Will Housing Prices Collapse?
posted with permission from
http://sane-ramblings.blogspot.com/2010/10/when-will-housing-prices-rise.html As a 34 year Los Angeles based real estate investor, my answer may shock you.
Whether you live in the U.S., Europe or Japan, I predict home prices will collapse and they will not rebound for 2 to 5 years depending upon your government's actions. In the next year alone, there will be a 10 to 20% drop.
Why so dire a prediction? Because economies in all of those nations are fighting a collapse and the health of the housing market plays a crucial role in each economy as does the health of each economy play a vital role in housing prices. In the U.S., huge numbers of foreclosures have been kept off the market for political reasons but not for much longer, particularly after the November 2nd elections.
Meanwhile, the number of jobless and underemployed are mounting and people are slashing their spending, as their savings are being depleted. They're not racing out to buy homes or buy other goods that used to drive the economy.
For many who have jobs, they are now in the service industry paying $10 or $15 an hour, not nearly enough money to buy an expensive home. Home prices are set by what people can afford.
This is why the U.S. Treasury is about to float an additional several hundred billion dollars in debt over the next several months and why the U.S. Fed will buy most of it. They hope to stimulate the grim U.S. economy but what it will do is flood the U.S. and the rest of the world with cheap dollars, while sinking the U.S. deeper in debt.

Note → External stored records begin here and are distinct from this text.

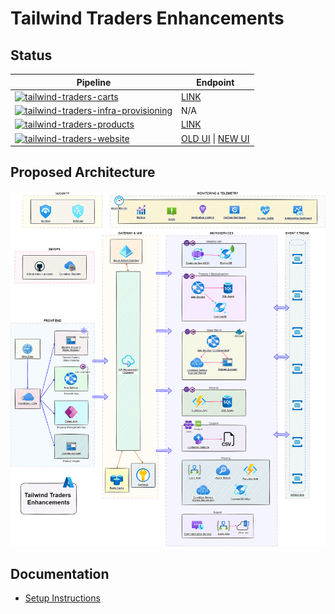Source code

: # Tailwind Traders Enhancements

## Status

| Pipeline                                                                                                                                                                                                                                                                               | Endpoint                                                                                                                          |
| -------------------------------------------------------------------------------------------------------------------------------------------------------------------------------------------------------------------------------------------------------------------------------------- | --------------------------------------------------------------------------------------------------------------------------------- |
| [![tailwind-traders-carts](https://github.com/CloudLabs-AI/TailwindTraders/actions/workflows/tailwind-traders-carts.yml/badge.svg)](https://github.com/CloudLabs-AI/TailwindTraders/actions/workflows/tailwind-traders-carts.yml)                                                      | [LINK](https://tailwind-traders-carts987654.azurewebsites.net/swagger/)                                                           |
| [![tailwind-traders-infra-provisioning](https://github.com/CloudLabs-AI/TailwindTraders/actions/workflows/tailwind-traders-infra-provisioning.yml/badge.svg?branch=master)](https://github.com/CloudLabs-AI/TailwindTraders/actions/workflows/tailwind-traders-infra-provisioning.yml) | N/A                                                                                                                               |
| [![tailwind-traders-products](https://github.com/CloudLabs-AI/TailwindTraders/actions/workflows/tailwind-traders-products.yml/badge.svg)](https://github.com/CloudLabs-AI/TailwindTraders/actions/workflows/tailwind-traders-products.yml)                                             | [LINK](https://tailwind-traders-products987654.azurewebsites.net/swagger/)                                                        |
| [![tailwind-traders-website](https://github.com/CloudLabs-AI/TailwindTraders/actions/workflows/tailwind-traders-website.yml/badge.svg)](https://github.com/CloudLabs-AI/TailwindTraders/actions/workflows/tailwind-traders-website.yml)                                                | [OLD UI](https://tailwind-traders-ui987654.azureedge.net) \| [NEW UI](https://tailwind-traders-ui2987654.azureedge.net) |

## Proposed Architecture

![Proposed Architecture](./docs/architecture/tailwind-traders-enhancements.drawio.png)

## Documentation

- [Setup Instructions](./docs/setup.md)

What does this mean to you? If you have a home to sell, put it on the market now and price it to sell! Consult your local real estate professional first, but with prices falling, what are you waiting for?

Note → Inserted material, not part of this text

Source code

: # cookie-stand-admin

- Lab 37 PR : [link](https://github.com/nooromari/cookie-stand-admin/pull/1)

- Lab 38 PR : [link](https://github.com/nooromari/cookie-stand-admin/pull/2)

If you need to do a "short sale," meaning to price your home at the current market level by persuading your lender to also take a write off on your mortgage, get started ASAP. Most giant U.S. lenders, the "too big to fail" banks bailed out with taxpayer dollars are slow to respond and in many cases will opt to foreclose instead even though it seems to make no financial sense. You need to know where you stand.
If you rent an apartment, condo or a house and you are a good tenant, you are worth your weight in gold to landlords. As more homes and condos are foreclosed, investors will buy them and in many cases use them as rentals, flooding the market and driving down rents. Everyone will be looking for good tenants and will make concessions to get them.
I'm sorry for this dire prediction and as an investor and landlord, I will share in your pain. But foreclosures and falling real estate prices are a symptom of the problems we caused ourselves from greed, financial irresponsibility and from spending on wars. Despite the actions of the U.S. Fed, we can't spend our way out of our problems, we must solve them.
Throughout history, financial collapses are common, although this one is much bigger than most and already the worst since the Great Depression. When the pain gets bad enough, governments eventually find ways to solve them and market forces also play a crucial role. That will happen here but it took years to get into this mess and it will take years to get out of it, getting worse before it gets better.
Note: Thank you to my friend Jon, and to my wife Anne for encouraging me to be so candid with you. The intent of this piece is strictly to help you protect yourself.